- What this task involves: The required lines are those that contain "label"; pull them out of the data and copy them.

- Dataset content:
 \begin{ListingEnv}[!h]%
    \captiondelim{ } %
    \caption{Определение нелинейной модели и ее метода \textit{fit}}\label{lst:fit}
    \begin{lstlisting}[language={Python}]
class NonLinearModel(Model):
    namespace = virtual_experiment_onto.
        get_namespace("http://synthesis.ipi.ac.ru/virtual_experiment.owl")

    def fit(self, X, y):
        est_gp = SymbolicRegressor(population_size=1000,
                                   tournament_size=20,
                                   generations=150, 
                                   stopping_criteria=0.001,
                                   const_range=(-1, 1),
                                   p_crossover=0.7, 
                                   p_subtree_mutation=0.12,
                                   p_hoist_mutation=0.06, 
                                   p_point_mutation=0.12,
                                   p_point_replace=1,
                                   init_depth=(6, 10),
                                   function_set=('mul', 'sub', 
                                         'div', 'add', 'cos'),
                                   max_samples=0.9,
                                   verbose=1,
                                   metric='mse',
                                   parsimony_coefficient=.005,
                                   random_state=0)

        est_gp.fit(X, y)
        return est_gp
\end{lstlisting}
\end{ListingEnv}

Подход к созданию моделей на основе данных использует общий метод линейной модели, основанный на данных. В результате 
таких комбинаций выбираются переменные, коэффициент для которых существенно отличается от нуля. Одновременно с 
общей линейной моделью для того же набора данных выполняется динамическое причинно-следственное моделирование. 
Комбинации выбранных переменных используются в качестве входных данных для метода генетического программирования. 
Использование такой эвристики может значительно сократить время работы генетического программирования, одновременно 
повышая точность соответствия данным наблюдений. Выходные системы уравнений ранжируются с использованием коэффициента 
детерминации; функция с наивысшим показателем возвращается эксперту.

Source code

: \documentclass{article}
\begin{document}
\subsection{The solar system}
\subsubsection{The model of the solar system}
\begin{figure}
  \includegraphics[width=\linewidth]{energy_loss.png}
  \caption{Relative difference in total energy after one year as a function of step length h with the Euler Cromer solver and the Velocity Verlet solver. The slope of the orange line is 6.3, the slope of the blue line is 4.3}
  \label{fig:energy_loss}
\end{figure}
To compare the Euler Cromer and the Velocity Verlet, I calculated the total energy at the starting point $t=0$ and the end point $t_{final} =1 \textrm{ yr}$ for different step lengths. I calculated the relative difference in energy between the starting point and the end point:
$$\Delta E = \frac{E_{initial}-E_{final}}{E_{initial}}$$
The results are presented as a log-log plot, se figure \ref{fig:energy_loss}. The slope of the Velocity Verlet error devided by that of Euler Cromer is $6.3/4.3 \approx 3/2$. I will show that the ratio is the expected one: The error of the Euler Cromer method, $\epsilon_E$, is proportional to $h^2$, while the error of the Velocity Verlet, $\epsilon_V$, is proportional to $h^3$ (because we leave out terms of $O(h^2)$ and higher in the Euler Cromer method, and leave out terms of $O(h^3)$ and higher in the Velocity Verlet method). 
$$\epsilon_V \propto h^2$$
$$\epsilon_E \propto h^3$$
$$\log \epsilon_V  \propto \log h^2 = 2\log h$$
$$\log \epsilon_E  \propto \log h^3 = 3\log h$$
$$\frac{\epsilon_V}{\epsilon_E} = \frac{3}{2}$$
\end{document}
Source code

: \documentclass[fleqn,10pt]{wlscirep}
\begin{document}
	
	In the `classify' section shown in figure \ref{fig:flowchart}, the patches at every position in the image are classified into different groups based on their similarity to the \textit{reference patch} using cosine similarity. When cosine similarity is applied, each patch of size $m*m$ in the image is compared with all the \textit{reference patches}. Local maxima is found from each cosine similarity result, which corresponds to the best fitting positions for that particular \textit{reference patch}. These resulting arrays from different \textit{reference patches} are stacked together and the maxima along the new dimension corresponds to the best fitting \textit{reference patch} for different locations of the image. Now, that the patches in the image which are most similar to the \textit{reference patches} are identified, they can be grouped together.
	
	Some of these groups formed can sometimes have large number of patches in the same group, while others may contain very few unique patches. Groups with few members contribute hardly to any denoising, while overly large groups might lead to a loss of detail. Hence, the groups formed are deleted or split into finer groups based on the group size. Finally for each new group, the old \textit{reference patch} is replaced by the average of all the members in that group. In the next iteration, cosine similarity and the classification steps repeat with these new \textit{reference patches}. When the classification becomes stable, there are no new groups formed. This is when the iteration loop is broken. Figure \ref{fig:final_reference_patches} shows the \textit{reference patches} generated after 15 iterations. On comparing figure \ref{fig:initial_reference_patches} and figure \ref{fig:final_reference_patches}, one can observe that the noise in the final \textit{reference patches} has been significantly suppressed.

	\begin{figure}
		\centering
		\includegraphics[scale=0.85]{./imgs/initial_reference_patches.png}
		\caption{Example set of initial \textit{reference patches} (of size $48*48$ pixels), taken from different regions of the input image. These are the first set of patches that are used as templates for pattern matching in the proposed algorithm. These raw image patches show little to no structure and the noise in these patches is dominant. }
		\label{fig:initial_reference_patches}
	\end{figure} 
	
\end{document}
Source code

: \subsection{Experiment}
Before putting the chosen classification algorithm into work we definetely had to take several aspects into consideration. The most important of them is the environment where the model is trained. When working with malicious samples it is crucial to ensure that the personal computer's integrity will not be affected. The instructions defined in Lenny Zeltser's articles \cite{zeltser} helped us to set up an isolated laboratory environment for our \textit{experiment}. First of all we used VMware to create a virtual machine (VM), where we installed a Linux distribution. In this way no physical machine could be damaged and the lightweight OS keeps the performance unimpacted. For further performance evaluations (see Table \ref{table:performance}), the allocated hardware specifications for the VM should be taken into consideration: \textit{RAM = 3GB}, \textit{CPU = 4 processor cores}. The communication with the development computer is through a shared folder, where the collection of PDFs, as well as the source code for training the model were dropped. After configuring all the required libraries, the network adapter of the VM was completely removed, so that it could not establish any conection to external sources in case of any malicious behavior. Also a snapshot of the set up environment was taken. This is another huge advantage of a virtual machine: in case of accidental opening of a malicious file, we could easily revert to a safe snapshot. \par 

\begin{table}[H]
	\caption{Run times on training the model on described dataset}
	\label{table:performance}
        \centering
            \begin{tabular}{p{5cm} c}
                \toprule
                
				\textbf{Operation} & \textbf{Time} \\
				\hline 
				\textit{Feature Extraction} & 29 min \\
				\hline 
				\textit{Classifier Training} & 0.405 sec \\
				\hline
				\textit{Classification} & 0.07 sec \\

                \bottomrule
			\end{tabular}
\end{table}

- Result of the task:
    \caption{Определение нелинейной модели и ее метода \textit{fit}}\label{lst:fit}
  \label{fig:energy_loss}
		\label{fig:initial_reference_patches}
	\label{table:performance}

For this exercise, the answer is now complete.